By Gino Blefari
This week, I found myself in San Francisco for a media interview via skype with Ilyce Glink, host of Big Money Real Estate, a weekly show on the Whatever it Takes Network. Episodes focus on a variety of topics including: real estate, mortgage issues, real estate investing, personal finance and consumer advice. However, I was video chatting with Ilyce about the results from the Q1 Berkshire Hathaway HomeServices Homeowner Sentiment Survey, which assessed people’s aspirations and sentiments surrounding homeownership.
So, my interview began and I was asked this question: When compared to other generations, how do millennials differ in their home buying preferences? How are they starting to resemble previous generations?
I was just about to reply with the distinguishing home-buying preferences of each generation when I had a thought: Maybe the differences we see separating Baby Boomers from Gen Xers from millennials are not as distinctive as they appear.
What do I mean? Well, our survey showed that disparate generations of home buyers approach the buying process differently. Millennials are “thinking in the now” and are more likely to prioritize “the ease of a purchase decision” when it comes to buying a home. By comparison, Boomers and Gen Xers embrace homeownership as a “smart, long-term investment.” Our study also found Millennials place a higher value on purchasing a home that they’ll be proud to show their friends and family, as well as living in a community with a great school district for their children.

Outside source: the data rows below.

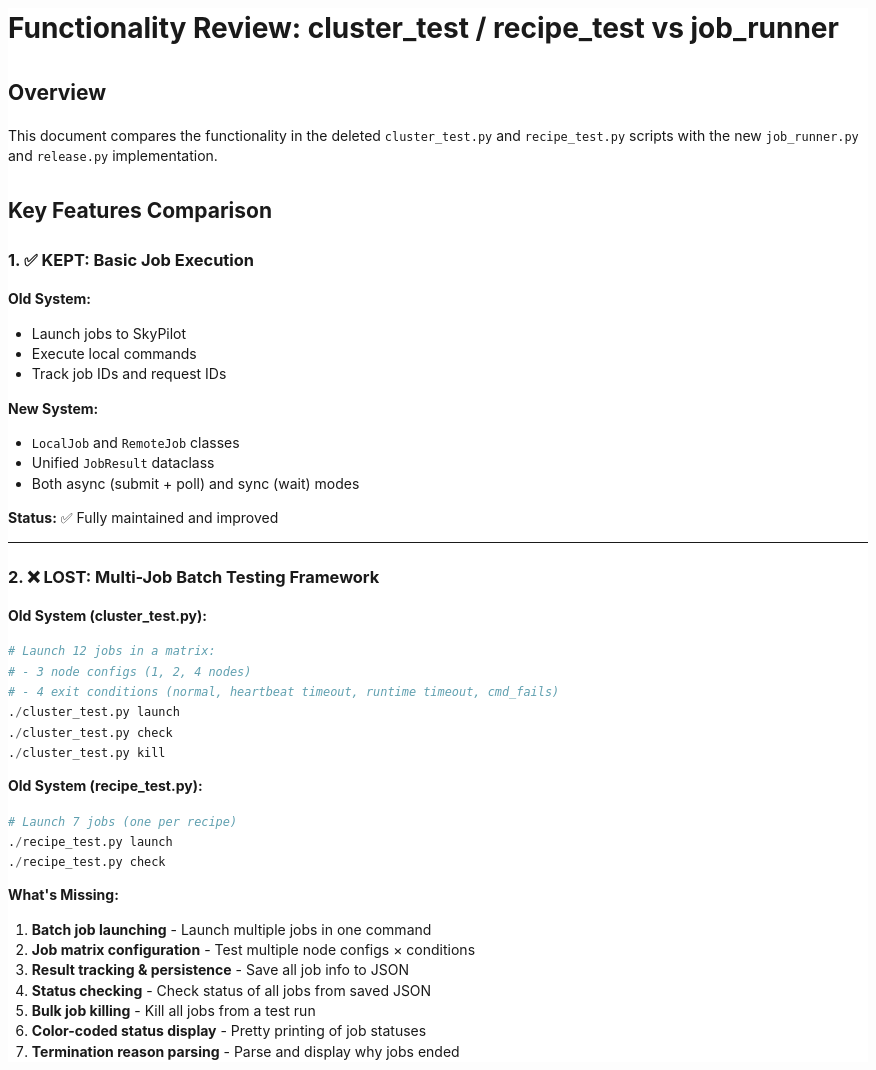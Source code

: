 # Functionality Review: cluster_test / recipe_test vs job_runner

## Overview
This document compares the functionality in the deleted `cluster_test.py` and `recipe_test.py` scripts with the new `job_runner.py` and `release.py` implementation.

## Key Features Comparison

### 1. ✅ KEPT: Basic Job Execution
**Old System:**
- Launch jobs to SkyPilot
- Execute local commands
- Track job IDs and request IDs

**New System:**
- `LocalJob` and `RemoteJob` classes
- Unified `JobResult` dataclass
- Both async (submit + poll) and sync (wait) modes

**Status:** ✅ Fully maintained and improved

---

### 2. ❌ LOST: Multi-Job Batch Testing Framework

**Old System (cluster_test.py):**
```python
# Launch 12 jobs in a matrix:
# - 3 node configs (1, 2, 4 nodes)
# - 4 exit conditions (normal, heartbeat timeout, runtime timeout, cmd_fails)
./cluster_test.py launch
./cluster_test.py check
./cluster_test.py kill
```

**Old System (recipe_test.py):**
```python
# Launch 7 jobs (one per recipe)
./recipe_test.py launch
./recipe_test.py check
```

**What's Missing:**
1. **Batch job launching** - Launch multiple jobs in one command
2. **Job matrix configuration** - Test multiple node configs × conditions
3. **Result tracking & persistence** - Save all job info to JSON
4. **Status checking** - Check status of all jobs from saved JSON
5. **Bulk job killing** - Kill all jobs from a test run
6. **Color-coded status display** - Pretty printing of job statuses
7. **Termination reason parsing** - Parse and display why jobs ended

On the surface, it seems like these characteristics clearly delineate Millennial preferences from those of older generations. But what concerns about homeownership did Boomers have when they were in their 20s and 30s? Didn’t they too care about owning a home that would make their parents and friends proud? Didn’t they also focus on the quality of the school district in a given community in order to ensure their young kids received a great education? Simply, yes.
Ah, so the differences we see in each generation may not be so different after all.
So, here’s the message: The same concerns, fears and preferences that we associate with today’s enigmatic millennial generation were also relevant for Boomers years ago. The normal rhythms of life happen regardless of how many iWatches are revealed or how many social media platforms emerge. People will always need a place to live. People will always want to start families. And those desires aren’t going away anytime soon. Because the more things change, the more they stay the same.
GINO BLEFARI is CEO of HSF Affiliates LLC. You can follow Gino on Facebook and Twitter.
One response to #21 Thoughts on Leadership: It’s the Same Difference
Great observation. It exemplifies the old saw, “the more things change, the more they stay the same”, and exactly dovetails with my current experience working with millennials.